La pluma envenenada de Flaubert

5 julio, 2024 - ,
A lo que aspiraba el ateo y nihilista Flaubert, cuando se sentaba a forjar sus palabras, sus frases, sus párrafos y capítulos, era a reproducir un libro que ya existía, que ya había sido compuesto por una mano no humana. En la concepción mística de Flaubert, el proceso de escritura se asemejaba más al descubrimiento de un texto revelado desde lo alto que a la invención o creación de dicho texto.

 

Tarek Abi Samra

Traducido del árabe por Lina Mounzer

 

Me aburrí casi hasta la asfixia cuando leí Madame Bovary por primera vez. Yo era una adolescente de quince años que iba a una escuela francesa en el Líbano y soñaba con convertirme en una escritora famosa. No sé qué me impulsó a leer la novela, pero recuerdo muy bien las largas y aburridas horas pasadas ante interminables páginas de minuciosa descripción que detallaban las cosas más diminutas y triviales, como las distintas telas, formas y colores de un sombrero, o el juego de luces sobre un óleo colgado en una pared.

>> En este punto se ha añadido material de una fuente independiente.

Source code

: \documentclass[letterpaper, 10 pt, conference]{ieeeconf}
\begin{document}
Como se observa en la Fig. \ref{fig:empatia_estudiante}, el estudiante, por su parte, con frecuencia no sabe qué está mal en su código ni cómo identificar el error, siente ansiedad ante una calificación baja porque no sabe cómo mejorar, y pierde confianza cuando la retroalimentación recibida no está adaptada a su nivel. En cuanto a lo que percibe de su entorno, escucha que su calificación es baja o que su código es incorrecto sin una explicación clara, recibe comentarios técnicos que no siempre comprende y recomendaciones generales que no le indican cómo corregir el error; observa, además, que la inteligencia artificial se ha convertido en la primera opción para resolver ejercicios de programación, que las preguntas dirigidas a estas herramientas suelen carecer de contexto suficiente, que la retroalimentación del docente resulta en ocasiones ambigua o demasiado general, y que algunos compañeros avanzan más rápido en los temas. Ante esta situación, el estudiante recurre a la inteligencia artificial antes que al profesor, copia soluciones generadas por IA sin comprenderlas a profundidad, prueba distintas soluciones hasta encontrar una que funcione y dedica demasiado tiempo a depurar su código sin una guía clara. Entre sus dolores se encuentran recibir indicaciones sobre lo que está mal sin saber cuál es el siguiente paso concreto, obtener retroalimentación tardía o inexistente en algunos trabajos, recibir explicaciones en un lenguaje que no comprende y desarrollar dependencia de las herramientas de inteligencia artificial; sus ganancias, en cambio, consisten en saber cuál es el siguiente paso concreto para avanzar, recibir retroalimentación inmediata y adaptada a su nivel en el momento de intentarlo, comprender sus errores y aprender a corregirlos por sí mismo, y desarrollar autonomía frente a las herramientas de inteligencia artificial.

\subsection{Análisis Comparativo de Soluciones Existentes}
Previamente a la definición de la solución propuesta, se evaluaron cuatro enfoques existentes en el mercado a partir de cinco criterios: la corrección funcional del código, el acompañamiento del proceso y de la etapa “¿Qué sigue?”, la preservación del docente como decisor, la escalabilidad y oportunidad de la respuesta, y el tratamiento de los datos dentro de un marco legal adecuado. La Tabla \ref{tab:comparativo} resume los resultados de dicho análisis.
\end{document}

Unos dos años más tarde, leí L'Éducation sentimentale y me sentí igual de aburrido. "Este hombre está seriamente enamorado de la descripción excesiva", resoplé, pero luego me reprimí rápidamente, persuadido por la grandeza de Flaubert, porque rendirme a esa creencia era imperativo si quería mantener la reciente y, por lo tanto, todavía frágil imagen que me había forjado de mí mismo, como conocedor exigente de la buena literatura.

Consideré terminada mi tarea: Me había familiarizado lo suficiente con el estimado y corpulento francés -el del espeso y erizado bigote que le sobresalía y oscurecía los labios- y pronto me olvidé tanto de él como de su infame adúltera, Emma Bovary, pensando que había terminado con él y que nunca volvería a abrir uno de sus libros.


Pero parecía que Flaubert no había terminado conmigo. No se contentaba con permanecer ahí arriba, en su pedestal, disfrutando del poder preternatural que conllevaba para transmitir el aburrimiento a las almas de sus lectores. Empezó a perseguirme, primero con sigilo y luego con más insistencia. Cada vez con más frecuencia, su nombre reaparecía en mis lecturas y, poco a poco, una imagen mítica de él comenzó a inscribirse en mi imaginación. La imagen del escritor ascético que había cautivado a tantos (y de cuyas garras tantos habían intentado liberarse); desde su protegido Maupassant, hasta Franz Kafka, (que de joven se vio una vez en sueños ante una multitud embelesada y recitando, sonoramente y en francés, la totalidad de L'Éducation sentimentale), a Mario Vargas Llosa, que dedicó un libro entero a la adúltera de Flaubert.

Estos tres escritores pertenecían a una pandilla con la que yo deseaba identificarme, con cuyas opiniones, literarias y de otro tipo, quería alinearme. Era una forma de insistir en que yo era un gran escritor en ciernes, en lugar de comprometerme con la práctica disciplinada y diaria de la escritura. De hecho, escribía poco y me contentaba con soñar despierto con los elogios que algún día me dedicarían, elogios a los que apenas prestaba importancia ni atención. Me imaginaba, por ejemplo, al recibir el Premio Nobel, pronunciando un discurso breve y altivo, repleto de perlas de sabiduría ante un auditorio boquiabierto por el éxtasis. Los días y los meses pasaban rápidamente mientras yo permanecía inmóvil, soñando con la fama y esperando la llegada de la inspiración. 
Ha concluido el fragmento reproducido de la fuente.